EXERCISE AIM: Whenever "html" appears in a line of the entries below, that line counts; give the total only.

INPUT DATA:
= Beginning of Section =

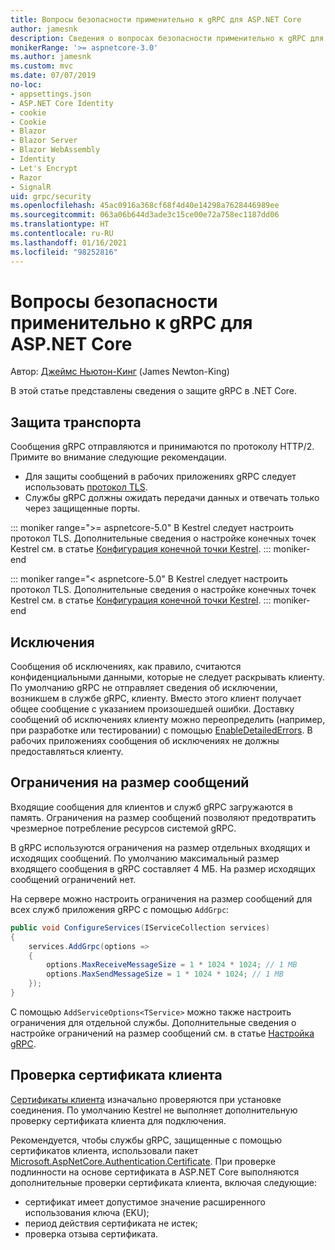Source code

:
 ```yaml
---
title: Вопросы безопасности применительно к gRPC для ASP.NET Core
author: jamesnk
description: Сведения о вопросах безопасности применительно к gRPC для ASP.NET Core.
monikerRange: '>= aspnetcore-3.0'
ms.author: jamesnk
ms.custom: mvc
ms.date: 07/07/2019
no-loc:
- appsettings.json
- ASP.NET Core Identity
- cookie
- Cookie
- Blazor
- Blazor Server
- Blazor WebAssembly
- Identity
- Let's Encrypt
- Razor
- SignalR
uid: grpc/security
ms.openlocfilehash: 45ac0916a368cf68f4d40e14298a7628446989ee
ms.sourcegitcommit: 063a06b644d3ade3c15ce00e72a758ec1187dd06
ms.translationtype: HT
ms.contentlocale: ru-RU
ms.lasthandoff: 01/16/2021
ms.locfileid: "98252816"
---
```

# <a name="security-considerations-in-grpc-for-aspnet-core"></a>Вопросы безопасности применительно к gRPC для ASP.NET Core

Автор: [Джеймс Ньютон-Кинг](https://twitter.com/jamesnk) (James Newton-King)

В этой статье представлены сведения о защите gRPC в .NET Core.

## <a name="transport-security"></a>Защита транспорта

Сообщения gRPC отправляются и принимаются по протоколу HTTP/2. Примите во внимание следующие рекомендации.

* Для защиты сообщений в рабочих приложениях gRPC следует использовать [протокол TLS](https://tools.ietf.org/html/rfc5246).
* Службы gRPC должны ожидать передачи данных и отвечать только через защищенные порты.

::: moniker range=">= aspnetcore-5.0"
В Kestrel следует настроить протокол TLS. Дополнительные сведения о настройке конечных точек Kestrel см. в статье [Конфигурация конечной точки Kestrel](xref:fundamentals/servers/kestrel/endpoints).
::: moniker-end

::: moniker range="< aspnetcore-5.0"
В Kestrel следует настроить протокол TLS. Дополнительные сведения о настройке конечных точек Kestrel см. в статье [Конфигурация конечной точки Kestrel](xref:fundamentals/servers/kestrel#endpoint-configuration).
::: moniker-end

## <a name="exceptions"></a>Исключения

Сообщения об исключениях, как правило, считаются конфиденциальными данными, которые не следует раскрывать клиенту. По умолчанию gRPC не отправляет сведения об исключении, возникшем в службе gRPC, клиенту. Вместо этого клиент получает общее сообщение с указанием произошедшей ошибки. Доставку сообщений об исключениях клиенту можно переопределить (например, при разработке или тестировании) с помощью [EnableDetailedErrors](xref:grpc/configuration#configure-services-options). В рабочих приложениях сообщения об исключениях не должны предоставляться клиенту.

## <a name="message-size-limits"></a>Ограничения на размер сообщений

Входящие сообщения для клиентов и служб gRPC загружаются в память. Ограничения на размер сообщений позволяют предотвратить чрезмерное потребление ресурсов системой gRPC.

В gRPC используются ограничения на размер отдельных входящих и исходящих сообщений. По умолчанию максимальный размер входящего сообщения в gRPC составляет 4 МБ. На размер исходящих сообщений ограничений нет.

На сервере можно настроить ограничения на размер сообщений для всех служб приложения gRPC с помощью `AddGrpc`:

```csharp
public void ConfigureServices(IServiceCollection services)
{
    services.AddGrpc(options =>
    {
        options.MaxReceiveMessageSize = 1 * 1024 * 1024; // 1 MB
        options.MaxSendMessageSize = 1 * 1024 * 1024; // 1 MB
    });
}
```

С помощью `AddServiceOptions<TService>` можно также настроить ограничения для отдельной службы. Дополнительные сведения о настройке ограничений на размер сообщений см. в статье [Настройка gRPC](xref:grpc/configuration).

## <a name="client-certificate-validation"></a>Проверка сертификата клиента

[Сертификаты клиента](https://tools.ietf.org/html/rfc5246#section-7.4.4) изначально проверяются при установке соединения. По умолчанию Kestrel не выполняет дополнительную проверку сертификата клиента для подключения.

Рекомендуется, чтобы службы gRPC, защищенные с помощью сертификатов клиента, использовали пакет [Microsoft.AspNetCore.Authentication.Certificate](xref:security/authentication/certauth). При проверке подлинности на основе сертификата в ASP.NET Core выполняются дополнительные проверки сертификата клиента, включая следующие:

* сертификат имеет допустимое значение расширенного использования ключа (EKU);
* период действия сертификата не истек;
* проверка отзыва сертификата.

= End of Section =

ANSWER SECTION: 2